Sunday, September 19, 2010

3 Things I Learned About My Mother


Cousin A's mother and my mother are sisters. Cousin A and I were able to catch up on some family gossip when Domestic Partner and I took her to brunch for her birthday today. My mother, who is originally from Japan, is now in her mid-sixties.

Here a few things I learned about her.

1.) My mother had attended a prestigious university in the Tokyo area before meeting my father. She did not graduate. Instead, she married my father and moved to America with him. My Ojii-chan, my mother's father, supported her decision to quit college and get married. Cousin A has worked in Tokyo. She told me that the same university still has a well-known and respected reputation.

2.) If it had been up to my mother, she might have chosen to have less than four children. It was my father who had wanted a large family, after having read "Cheaper by the Dozen." I remember feeling, at age 13, slightly offended when I had learned that my mother had had her tubes tied after my youngest brother was born.

3.) In the early 1960's, there was the possibility that my mother might never meet anyone and get married, according to Cousin A's mother, who had expressed that opinion out loud. I don't know whether she truly thought that or if she was just saying that to her older sister in jest.

But it makes me wonder: did my mother accept my father's marriage proposal because she had feared that was the one and only offer she would ever receive?

Was it both the post-war era and Japanese culture that reinforced my grandfather's support of my mother dropping out of school to get married?

My parents were married for thirty years before my father asked my mother for a divorce.

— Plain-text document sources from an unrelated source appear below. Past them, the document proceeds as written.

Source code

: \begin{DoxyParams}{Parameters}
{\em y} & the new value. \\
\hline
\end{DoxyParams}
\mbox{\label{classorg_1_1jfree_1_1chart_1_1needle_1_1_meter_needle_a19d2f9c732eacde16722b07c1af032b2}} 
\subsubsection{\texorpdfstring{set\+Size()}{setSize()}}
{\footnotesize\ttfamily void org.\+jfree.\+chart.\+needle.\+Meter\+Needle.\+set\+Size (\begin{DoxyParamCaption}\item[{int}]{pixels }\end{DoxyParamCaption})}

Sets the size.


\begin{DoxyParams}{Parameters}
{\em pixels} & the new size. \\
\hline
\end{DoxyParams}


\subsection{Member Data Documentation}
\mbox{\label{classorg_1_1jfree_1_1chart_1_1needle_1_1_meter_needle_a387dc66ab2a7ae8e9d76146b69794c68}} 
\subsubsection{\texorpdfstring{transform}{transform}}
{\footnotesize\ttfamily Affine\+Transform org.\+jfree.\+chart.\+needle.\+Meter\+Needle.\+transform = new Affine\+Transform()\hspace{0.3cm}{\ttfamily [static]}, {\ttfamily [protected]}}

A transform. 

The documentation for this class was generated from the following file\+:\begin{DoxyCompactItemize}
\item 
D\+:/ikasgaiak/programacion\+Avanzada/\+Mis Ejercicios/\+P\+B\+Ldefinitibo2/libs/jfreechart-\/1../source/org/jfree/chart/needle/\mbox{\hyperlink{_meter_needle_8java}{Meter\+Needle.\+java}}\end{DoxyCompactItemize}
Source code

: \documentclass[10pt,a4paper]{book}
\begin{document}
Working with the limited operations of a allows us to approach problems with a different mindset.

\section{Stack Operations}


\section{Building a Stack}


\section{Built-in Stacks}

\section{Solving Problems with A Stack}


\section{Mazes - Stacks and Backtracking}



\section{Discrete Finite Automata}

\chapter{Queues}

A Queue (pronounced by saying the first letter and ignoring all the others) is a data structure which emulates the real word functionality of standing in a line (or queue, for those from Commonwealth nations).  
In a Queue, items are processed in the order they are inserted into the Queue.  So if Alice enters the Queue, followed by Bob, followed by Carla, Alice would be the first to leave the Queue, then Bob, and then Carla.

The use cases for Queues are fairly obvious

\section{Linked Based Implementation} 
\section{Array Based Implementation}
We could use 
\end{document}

How much did my mother sacrifice to marry my father? What else did she give up? What if she had contributed less to her roles as a wife and as a mother in order to realize more of her own potential? What if she had been allowed to shape more of her individual identity personally, academically, and career-wise?

Did my mother end up feeling she was held back by marrying my father?

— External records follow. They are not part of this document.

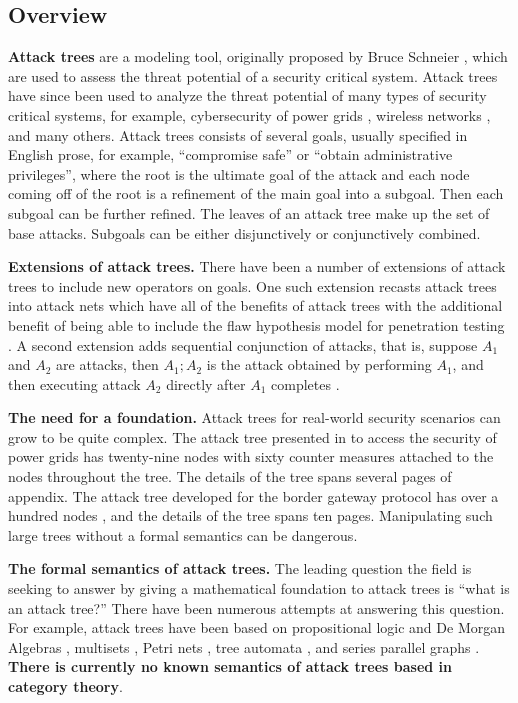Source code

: \begin{full}
\section{Overview}
\label{sec:overview}

\textbf{Attack trees} are a modeling tool, originally proposed by
Bruce Schneier \cite{Schneier:1999}, which are used to assess the
threat potential of a security critical system.  Attack trees have
since been used to analyze the threat potential of many types of
security critical systems, for example, cybersecurity of power grids
\cite{Ten:2007}, wireless networks \cite{Reinhardt:2012}, and many
others.  Attack trees consists of several goals, usually specified in
English prose, for example, ``compromise safe'' or ``obtain
administrative privileges'', where the root is the ultimate goal of
the attack and each node coming off of the root is a refinement of the
main goal into a subgoal.  Then each subgoal can be further refined.
The leaves of an attack tree make up the set of base attacks.  Subgoals
can be either disjunctively or conjunctively combined.

\textbf{Extensions of attack trees.}  There have been a number of
extensions of attack trees to include new operators on goals.  One
such extension recasts attack trees into attack nets which have all of
the benefits of attack trees with the additional benefit of being able
to include the flaw hypothesis model for penetration testing
\cite{McDermott:2001}.  A second extension adds sequential conjunction
of attacks, that is, suppose $A_1$ and $A_2$ are attacks, then
$A_1;A_2$ is the attack obtained by performing $A_1$, and then
executing attack $A_2$ directly after $A_1$ completes
\cite{Jhawar:2015}.

\textbf{The need for a foundation.}  Attack trees for real-world
security scenarios can grow to be quite complex.  The attack tree
presented in \cite{Ten:2007} to access the security of power grids has
twenty-nine nodes with sixty counter measures attached to the nodes
throughout the tree.  The details of the tree spans several pages of
appendix.  The attack tree developed for the border gateway protocol
has over a hundred nodes \cite{Convey:2003}, and the details of the
tree spans ten pages.  Manipulating such large trees without a formal
semantics can be dangerous.

\textbf{The formal semantics of attack trees.} The leading question
the field is seeking to answer by giving a mathematical foundation to
attack trees is ``what is an attack tree?''  There have been numerous
attempts at answering this question.  For example, attack trees have
been based on propositional logic and De Morgan Algebras
\cite{Kordy:2014,Kordy:2012,Pietre-Cambacedes:2010}, multisets
\cite{Mauw:2006}, Petri nets \cite{McDermott:2001}, tree automata
\cite{Camtepe:2007}, and series parallel graphs
\cite{Jhawar:2015}. \textbf{There is currently no known semantics of
  attack trees based in category theory}.


\end{full}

I wonder if I had missed the chance to view my mother even more as a positive role model while I was growing up?

3 comments:

the last noel said...

I always think it's interesting what we find out about our parents. We are a luckier generation with a wider lot of choices.

Cheryl said...

It's always interesting to get other family members' take on the histories your parents have told you--you learn so much.

And hey, at least your mom didn't get her tubes tied after *you* were born. It's your little bro who should be insulted. :-)

Lori said...

It's been a strange and eye opening experience, getting to know my mother as an adult. In recent years she's decided to let me in on all kinds of things that I never would have guessed about her in a million years. I often wish she'd shown me the cracks in her foundation a little sooner. I've always felt a little inadequate when I compared my life to her's, but now that I know what she's struggled through, the mistakes she's made. Turns out we have even more in common then I ever thought possible.